-- WHAT THIS TASK INVOLVES --
Replicate the data exactly, every line included.

[Records from a data collection]
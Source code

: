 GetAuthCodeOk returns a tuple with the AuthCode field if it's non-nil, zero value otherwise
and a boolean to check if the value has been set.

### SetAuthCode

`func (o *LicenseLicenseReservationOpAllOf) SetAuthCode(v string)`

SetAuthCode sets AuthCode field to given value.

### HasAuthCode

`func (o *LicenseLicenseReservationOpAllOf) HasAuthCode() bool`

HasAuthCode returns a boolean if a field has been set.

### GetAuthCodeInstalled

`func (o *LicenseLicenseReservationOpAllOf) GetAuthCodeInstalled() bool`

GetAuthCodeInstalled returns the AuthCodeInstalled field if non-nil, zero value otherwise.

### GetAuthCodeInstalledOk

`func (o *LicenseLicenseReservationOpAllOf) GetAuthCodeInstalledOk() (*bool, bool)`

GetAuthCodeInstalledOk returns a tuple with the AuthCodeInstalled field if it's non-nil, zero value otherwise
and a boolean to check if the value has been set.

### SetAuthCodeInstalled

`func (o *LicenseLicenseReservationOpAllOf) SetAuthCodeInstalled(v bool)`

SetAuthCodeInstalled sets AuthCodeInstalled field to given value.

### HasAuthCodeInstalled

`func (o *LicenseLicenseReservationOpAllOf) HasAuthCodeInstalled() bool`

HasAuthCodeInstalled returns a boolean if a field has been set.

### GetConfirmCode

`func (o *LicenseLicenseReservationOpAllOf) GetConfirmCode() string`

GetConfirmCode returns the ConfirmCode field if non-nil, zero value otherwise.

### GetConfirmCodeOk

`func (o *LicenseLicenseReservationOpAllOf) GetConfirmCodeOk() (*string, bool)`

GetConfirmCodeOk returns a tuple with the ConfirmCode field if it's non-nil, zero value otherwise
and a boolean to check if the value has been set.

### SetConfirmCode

-- ANSWER AREA --
Source code

: GetAuthCodeOk returns a tuple with the AuthCode field if it's non-nil, zero value otherwise
and a boolean to check if the value has been set.

### SetAuthCode

`func (o *LicenseLicenseReservationOpAllOf) SetAuthCode(v string)`

SetAuthCode sets AuthCode field to given value.

### HasAuthCode

`func (o *LicenseLicenseReservationOpAllOf) HasAuthCode() bool`

HasAuthCode returns a boolean if a field has been set.

### GetAuthCodeInstalled

`func (o *LicenseLicenseReservationOpAllOf) GetAuthCodeInstalled() bool`

GetAuthCodeInstalled returns the AuthCodeInstalled field if non-nil, zero value otherwise.

### GetAuthCodeInstalledOk

`func (o *LicenseLicenseReservationOpAllOf) GetAuthCodeInstalledOk() (*bool, bool)`

GetAuthCodeInstalledOk returns a tuple with the AuthCodeInstalled field if it's non-nil, zero value otherwise
and a boolean to check if the value has been set.

### SetAuthCodeInstalled

`func (o *LicenseLicenseReservationOpAllOf) SetAuthCodeInstalled(v bool)`

SetAuthCodeInstalled sets AuthCodeInstalled field to given value.

### HasAuthCodeInstalled

`func (o *LicenseLicenseReservationOpAllOf) HasAuthCodeInstalled() bool`

HasAuthCodeInstalled returns a boolean if a field has been set.

### GetConfirmCode

`func (o *LicenseLicenseReservationOpAllOf) GetConfirmCode() string`

GetConfirmCode returns the ConfirmCode field if non-nil, zero value otherwise.

### GetConfirmCodeOk

`func (o *LicenseLicenseReservationOpAllOf) GetConfirmCodeOk() (*string, bool)`

GetConfirmCodeOk returns a tuple with the ConfirmCode field if it's non-nil, zero value otherwise
and a boolean to check if the value has been set.

### SetConfirmCode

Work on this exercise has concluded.